■ **Task to complete**: Report each line of the listing that carries the word "返回false".

+++ Exercise material +++

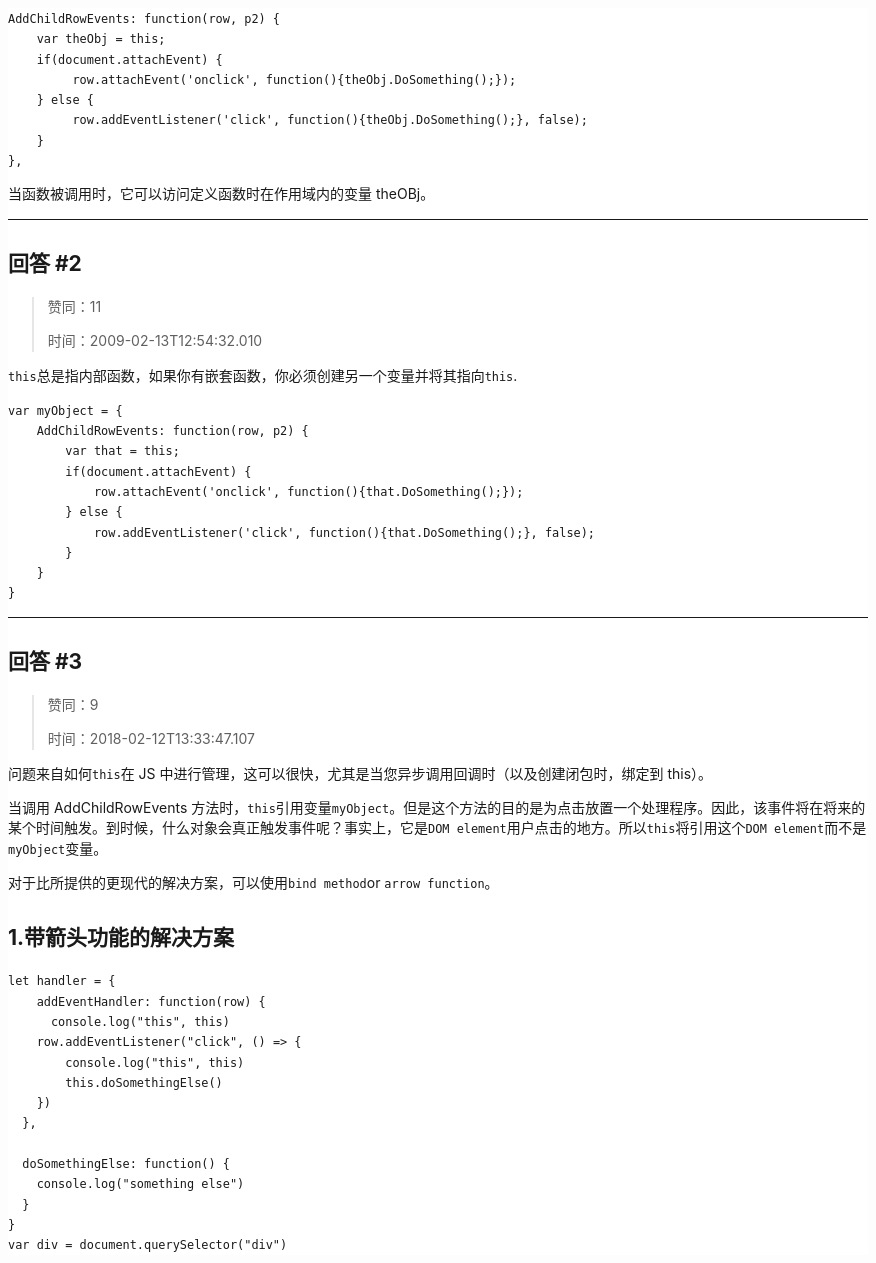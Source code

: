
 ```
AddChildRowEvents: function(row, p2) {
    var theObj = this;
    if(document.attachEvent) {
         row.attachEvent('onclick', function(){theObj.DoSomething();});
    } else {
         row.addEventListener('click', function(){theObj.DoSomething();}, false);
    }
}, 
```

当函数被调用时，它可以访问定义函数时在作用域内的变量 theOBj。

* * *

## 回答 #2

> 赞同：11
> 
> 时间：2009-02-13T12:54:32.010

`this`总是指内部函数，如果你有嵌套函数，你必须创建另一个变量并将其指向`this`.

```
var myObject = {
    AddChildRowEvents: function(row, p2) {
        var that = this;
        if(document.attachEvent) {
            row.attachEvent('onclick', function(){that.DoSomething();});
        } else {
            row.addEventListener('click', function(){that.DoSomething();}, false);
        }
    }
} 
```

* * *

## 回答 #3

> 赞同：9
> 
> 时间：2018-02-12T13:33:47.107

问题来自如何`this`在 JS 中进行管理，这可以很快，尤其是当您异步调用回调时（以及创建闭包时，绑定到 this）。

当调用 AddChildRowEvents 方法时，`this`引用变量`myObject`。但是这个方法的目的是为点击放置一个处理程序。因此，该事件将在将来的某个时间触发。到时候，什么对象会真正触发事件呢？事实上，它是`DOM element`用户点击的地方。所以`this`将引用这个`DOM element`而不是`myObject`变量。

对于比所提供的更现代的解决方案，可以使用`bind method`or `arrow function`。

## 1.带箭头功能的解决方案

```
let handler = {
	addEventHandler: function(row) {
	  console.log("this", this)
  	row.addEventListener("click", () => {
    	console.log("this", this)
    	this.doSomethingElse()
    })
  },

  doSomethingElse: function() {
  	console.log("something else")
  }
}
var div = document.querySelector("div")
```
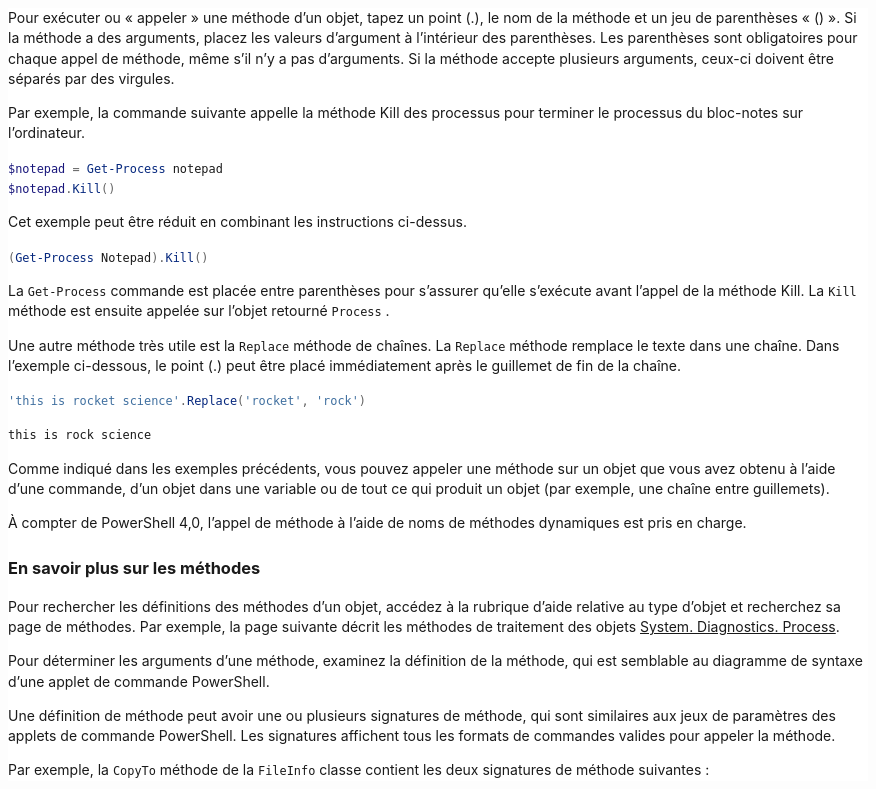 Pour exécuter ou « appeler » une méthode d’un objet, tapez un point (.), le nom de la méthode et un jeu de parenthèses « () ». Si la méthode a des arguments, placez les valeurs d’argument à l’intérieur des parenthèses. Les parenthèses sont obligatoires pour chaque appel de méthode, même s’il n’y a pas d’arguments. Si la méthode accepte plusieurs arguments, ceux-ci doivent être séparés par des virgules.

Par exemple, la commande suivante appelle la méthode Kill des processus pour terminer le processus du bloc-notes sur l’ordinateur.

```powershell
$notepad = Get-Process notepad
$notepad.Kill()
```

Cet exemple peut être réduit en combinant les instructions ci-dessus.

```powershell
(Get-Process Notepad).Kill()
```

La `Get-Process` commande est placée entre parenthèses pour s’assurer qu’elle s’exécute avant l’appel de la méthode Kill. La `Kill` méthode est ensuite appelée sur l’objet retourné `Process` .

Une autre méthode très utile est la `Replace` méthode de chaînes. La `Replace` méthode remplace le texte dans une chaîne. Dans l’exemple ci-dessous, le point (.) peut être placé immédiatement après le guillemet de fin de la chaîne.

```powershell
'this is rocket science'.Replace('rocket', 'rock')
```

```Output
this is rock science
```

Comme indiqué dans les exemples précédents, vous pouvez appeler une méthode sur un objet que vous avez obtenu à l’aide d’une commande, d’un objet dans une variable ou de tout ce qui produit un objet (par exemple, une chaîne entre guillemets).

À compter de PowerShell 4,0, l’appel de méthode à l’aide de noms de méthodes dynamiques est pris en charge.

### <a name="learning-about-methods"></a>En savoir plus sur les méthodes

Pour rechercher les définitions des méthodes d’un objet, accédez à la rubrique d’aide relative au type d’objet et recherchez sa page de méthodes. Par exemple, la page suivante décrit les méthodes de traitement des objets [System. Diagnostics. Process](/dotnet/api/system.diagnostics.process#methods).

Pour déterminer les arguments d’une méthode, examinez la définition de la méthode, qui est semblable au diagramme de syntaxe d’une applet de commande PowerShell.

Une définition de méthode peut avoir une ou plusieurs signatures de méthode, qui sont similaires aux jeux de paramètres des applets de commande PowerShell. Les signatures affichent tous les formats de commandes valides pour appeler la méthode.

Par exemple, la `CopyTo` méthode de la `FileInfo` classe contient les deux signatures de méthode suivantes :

+++
+++ Exercise material +++

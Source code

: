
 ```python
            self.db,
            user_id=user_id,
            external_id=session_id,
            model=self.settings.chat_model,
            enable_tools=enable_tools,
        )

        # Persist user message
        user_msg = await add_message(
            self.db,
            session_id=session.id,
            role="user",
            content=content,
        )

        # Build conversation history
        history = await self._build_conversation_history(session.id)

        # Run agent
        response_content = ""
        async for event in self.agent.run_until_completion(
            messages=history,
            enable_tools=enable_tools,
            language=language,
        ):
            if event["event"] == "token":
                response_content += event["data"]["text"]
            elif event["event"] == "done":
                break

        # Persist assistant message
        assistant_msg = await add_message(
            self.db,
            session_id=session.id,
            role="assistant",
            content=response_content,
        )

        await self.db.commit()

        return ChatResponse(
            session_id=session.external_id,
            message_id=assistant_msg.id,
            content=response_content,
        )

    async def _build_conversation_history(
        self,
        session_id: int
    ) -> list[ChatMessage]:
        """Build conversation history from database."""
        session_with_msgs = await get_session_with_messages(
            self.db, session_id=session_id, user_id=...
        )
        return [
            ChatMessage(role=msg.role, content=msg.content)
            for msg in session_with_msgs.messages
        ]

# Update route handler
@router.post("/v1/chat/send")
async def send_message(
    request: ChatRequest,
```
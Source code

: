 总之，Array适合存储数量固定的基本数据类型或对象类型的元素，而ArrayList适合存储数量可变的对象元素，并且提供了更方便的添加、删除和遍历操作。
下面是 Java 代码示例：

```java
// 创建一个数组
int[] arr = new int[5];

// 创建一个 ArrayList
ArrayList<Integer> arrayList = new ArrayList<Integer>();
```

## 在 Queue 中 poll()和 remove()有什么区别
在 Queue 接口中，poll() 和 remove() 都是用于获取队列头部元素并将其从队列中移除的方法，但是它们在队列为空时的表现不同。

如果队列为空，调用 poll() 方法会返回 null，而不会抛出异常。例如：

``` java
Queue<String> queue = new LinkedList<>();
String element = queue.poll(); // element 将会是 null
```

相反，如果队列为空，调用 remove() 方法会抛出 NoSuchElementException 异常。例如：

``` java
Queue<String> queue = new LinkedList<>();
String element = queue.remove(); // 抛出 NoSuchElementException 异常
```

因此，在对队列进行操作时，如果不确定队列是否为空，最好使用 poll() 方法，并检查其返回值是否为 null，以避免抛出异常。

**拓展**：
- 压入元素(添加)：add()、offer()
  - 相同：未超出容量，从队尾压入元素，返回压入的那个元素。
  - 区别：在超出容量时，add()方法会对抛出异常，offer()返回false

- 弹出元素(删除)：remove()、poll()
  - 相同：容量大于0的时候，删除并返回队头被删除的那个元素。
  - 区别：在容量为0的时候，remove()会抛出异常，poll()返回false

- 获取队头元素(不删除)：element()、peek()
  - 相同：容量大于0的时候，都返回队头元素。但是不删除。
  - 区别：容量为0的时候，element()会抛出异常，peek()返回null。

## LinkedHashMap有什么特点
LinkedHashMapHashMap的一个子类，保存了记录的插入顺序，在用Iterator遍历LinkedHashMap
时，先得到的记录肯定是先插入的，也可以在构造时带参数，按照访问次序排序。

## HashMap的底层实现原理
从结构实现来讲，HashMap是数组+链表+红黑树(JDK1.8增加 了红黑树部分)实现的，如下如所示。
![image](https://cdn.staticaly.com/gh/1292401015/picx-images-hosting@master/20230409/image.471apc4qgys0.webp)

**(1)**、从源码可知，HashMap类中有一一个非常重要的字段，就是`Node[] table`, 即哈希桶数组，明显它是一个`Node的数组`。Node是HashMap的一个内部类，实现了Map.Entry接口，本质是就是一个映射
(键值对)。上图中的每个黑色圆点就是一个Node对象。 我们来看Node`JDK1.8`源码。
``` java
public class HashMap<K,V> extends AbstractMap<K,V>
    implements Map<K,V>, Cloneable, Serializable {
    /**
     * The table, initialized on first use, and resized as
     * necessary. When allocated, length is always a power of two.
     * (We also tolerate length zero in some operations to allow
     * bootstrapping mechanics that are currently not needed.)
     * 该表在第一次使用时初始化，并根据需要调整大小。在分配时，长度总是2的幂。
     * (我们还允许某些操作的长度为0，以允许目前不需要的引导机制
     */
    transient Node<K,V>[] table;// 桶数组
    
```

+++
+++ Exercise material +++

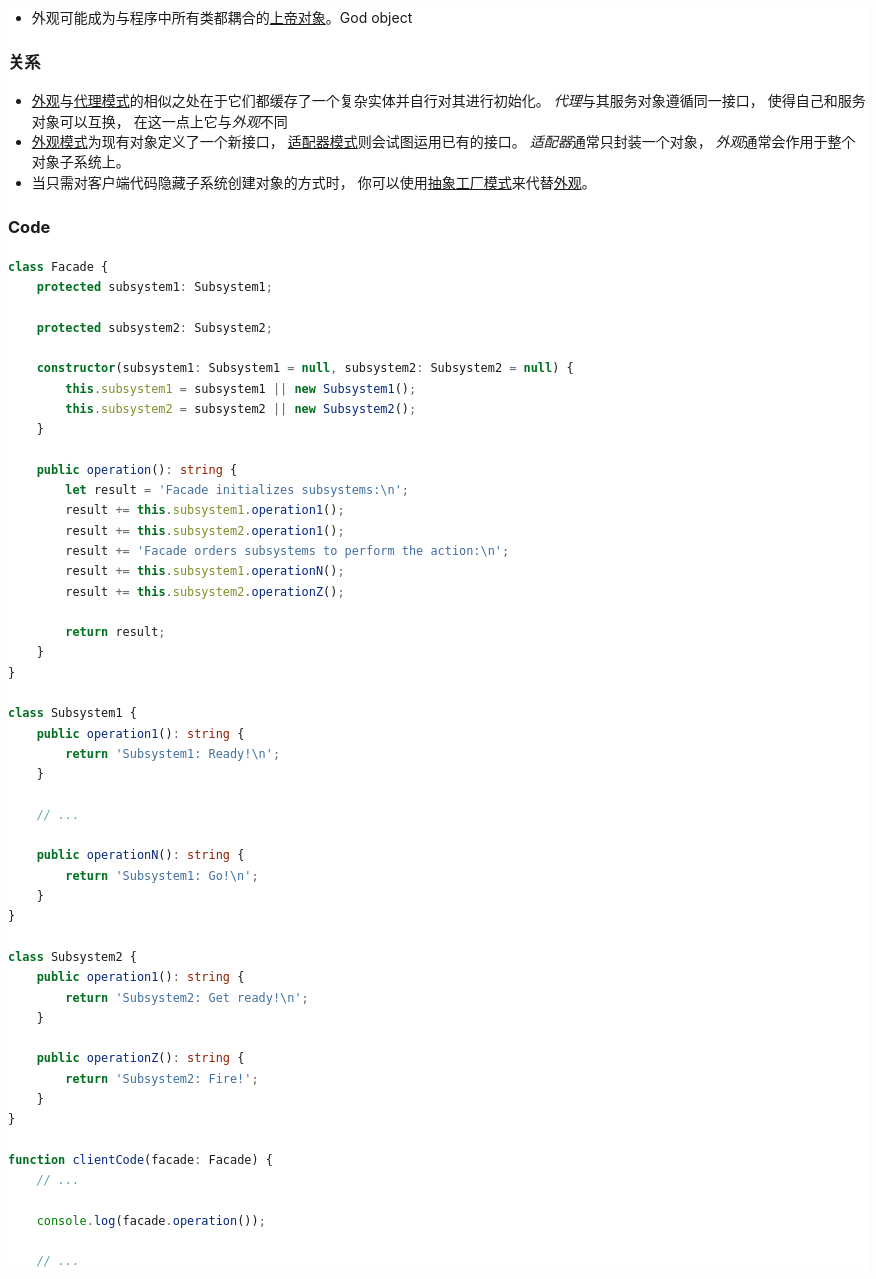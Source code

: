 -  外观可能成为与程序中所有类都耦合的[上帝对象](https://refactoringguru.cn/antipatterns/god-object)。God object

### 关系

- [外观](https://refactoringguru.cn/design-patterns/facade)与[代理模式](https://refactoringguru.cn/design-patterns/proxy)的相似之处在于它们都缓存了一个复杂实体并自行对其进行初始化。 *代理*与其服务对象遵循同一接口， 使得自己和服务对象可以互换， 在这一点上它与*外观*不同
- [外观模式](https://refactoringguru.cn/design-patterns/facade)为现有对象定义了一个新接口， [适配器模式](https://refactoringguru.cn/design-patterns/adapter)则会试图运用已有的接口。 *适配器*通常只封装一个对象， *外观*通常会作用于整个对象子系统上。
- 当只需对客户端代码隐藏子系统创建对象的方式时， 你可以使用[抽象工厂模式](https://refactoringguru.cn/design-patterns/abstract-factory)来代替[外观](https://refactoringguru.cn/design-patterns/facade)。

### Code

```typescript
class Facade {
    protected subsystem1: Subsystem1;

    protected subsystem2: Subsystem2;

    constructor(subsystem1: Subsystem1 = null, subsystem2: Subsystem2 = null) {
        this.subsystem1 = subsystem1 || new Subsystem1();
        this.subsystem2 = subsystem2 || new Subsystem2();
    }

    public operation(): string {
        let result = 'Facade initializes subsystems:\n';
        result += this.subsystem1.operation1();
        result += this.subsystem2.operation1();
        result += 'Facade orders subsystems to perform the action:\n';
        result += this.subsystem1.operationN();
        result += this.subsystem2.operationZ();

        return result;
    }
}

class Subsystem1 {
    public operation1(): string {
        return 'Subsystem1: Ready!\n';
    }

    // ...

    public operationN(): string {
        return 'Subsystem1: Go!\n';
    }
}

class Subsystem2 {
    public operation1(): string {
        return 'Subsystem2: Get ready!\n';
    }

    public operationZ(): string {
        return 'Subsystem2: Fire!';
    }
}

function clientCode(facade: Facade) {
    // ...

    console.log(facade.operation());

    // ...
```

+++

■ **Answer for this exercise**:
  - 区别：在超出容量时，add()方法会对抛出异常，offer()返回false
  - 区别：在容量为0的时候，remove()会抛出异常，poll()返回false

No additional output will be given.